(Items from a dataset)
——————

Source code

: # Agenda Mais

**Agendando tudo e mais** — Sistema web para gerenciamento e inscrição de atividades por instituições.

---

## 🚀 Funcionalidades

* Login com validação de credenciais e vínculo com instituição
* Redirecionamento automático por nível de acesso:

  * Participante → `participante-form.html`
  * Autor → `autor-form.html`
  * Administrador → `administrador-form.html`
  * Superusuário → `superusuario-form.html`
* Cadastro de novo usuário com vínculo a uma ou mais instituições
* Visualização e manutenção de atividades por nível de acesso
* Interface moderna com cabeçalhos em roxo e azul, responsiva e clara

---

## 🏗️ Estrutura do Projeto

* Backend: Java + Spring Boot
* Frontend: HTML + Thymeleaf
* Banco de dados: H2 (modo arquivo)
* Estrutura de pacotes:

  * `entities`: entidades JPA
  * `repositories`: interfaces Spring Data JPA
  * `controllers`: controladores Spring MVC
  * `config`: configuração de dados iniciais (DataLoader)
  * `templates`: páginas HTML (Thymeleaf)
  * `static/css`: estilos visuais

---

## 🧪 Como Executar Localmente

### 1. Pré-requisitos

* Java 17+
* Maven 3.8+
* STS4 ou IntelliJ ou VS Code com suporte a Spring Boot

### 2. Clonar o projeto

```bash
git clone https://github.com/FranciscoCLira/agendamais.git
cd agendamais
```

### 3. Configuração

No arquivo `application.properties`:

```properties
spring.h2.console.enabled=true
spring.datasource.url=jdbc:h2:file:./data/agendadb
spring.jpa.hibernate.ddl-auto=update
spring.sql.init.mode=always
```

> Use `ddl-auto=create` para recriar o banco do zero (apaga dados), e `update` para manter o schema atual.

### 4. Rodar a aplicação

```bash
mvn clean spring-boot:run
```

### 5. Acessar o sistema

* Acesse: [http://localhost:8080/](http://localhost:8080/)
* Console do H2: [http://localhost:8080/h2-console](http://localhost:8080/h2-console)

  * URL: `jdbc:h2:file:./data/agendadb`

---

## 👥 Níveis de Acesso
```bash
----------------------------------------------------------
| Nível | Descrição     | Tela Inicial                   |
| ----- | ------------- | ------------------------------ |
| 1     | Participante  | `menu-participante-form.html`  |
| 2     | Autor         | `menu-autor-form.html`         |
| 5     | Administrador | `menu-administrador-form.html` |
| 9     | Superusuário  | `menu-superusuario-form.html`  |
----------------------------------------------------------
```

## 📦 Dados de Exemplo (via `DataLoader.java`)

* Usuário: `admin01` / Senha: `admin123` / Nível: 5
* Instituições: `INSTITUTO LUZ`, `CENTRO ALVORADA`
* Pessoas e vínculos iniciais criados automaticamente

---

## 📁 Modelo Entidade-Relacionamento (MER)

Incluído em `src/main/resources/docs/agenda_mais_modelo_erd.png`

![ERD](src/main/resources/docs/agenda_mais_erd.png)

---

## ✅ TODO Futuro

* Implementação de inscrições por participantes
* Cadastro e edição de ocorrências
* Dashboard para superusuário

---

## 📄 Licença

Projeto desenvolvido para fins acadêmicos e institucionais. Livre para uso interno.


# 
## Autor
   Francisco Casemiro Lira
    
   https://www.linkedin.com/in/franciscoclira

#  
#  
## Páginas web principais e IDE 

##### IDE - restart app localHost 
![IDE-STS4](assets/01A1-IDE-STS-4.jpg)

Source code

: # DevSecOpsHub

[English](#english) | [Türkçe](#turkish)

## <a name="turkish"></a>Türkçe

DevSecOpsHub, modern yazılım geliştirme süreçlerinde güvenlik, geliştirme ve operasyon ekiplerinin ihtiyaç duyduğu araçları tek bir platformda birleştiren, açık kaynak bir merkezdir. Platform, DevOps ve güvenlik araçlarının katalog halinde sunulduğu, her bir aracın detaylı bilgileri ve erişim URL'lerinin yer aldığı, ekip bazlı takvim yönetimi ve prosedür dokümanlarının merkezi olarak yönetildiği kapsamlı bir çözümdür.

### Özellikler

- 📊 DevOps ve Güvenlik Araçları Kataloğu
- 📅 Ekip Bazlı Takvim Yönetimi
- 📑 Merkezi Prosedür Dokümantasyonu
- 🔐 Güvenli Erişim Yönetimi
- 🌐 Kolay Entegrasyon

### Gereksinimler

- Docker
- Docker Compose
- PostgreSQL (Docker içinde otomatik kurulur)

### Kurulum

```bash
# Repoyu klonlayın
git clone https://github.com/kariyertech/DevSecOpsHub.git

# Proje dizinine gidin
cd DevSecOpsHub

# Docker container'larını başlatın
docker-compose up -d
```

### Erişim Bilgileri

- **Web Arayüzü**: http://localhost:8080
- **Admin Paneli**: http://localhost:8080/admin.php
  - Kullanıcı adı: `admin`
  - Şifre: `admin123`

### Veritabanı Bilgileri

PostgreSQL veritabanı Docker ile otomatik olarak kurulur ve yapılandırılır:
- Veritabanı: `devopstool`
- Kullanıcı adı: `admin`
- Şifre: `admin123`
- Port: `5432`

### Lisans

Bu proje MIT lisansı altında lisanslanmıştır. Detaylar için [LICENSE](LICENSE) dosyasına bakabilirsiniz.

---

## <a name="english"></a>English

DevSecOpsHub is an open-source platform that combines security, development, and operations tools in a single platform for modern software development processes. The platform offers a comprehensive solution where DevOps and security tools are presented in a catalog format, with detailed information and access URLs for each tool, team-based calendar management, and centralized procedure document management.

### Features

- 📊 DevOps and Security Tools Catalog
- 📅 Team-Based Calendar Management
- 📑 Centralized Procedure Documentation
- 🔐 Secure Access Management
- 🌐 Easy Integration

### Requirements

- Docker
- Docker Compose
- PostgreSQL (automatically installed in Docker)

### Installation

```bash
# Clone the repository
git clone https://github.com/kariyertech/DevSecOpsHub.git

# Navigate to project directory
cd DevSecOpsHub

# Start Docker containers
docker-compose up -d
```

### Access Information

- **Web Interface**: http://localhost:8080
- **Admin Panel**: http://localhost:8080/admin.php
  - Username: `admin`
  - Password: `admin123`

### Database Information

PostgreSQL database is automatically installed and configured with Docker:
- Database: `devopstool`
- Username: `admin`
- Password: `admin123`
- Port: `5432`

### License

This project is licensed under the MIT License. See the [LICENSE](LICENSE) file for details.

——————

What to produce
Report every line in the data above in which the word "console" appears.

Finished exercise
spring.h2.console.enabled=true
* Console do H2: [http://localhost:8080/h2-console](http://localhost:8080/h2-console)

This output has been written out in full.